- _WHAT TO PRODUCE_:
Where does the word "cells" appear in the data? Copy every line that holds it.

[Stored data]
============

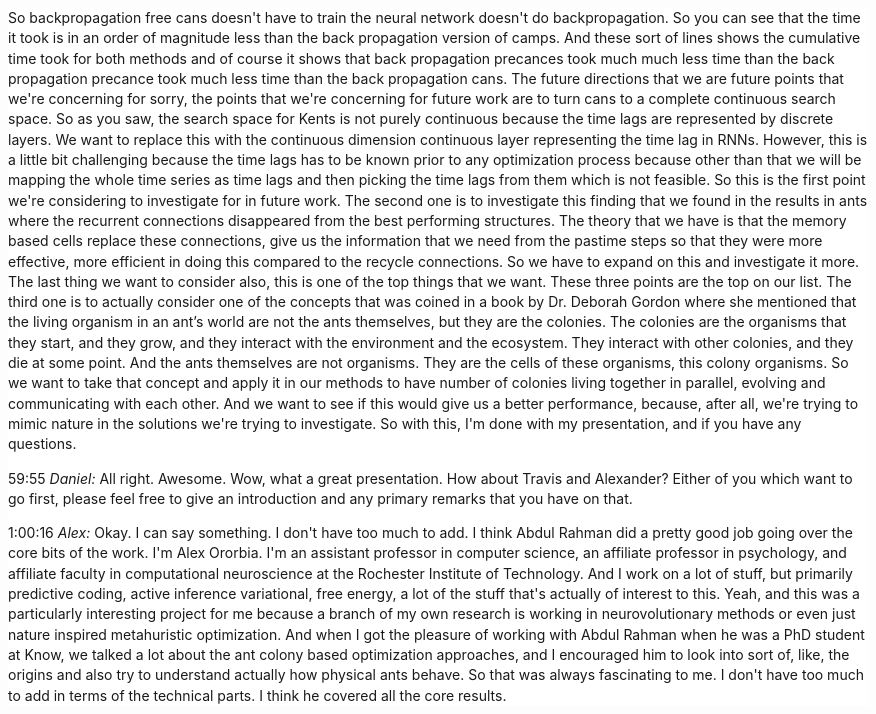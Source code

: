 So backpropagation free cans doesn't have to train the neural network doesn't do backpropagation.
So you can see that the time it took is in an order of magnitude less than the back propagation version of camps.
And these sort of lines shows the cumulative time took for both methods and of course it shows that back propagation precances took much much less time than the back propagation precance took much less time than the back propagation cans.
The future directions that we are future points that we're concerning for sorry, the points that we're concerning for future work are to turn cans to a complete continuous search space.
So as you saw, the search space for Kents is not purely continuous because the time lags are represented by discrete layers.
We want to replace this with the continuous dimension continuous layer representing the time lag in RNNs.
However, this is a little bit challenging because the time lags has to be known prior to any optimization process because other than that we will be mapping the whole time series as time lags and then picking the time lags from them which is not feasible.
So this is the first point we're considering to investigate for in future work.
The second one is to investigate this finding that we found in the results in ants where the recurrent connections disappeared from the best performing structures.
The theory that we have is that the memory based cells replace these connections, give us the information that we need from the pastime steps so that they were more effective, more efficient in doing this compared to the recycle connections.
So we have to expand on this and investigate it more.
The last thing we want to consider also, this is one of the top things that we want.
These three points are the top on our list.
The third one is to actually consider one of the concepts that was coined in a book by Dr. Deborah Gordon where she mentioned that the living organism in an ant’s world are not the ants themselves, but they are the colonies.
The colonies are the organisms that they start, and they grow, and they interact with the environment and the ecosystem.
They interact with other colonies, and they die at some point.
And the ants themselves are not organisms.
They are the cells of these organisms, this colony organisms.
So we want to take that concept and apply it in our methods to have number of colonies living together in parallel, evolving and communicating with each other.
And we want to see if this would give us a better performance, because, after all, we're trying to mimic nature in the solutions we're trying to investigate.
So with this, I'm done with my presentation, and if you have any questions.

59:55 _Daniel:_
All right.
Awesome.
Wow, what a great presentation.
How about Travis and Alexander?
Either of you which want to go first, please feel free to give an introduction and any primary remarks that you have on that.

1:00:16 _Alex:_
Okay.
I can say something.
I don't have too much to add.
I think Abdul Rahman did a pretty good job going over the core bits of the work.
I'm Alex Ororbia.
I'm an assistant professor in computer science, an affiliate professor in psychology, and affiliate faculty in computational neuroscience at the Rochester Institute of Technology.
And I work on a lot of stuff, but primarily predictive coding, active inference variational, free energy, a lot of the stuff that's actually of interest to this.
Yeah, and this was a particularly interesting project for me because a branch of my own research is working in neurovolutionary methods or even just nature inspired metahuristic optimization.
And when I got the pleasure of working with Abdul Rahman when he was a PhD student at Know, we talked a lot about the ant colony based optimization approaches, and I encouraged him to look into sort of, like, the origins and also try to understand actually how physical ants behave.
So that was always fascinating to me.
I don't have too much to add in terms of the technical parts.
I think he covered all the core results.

============

- _WRITTEN SOLUTION_:
The theory that we have is that the memory based cells replace these connections, give us the information that we need from the pastime steps so that they were more effective, more efficient in doing this compared to the recycle connections.
They are the cells of these organisms, this colony organisms.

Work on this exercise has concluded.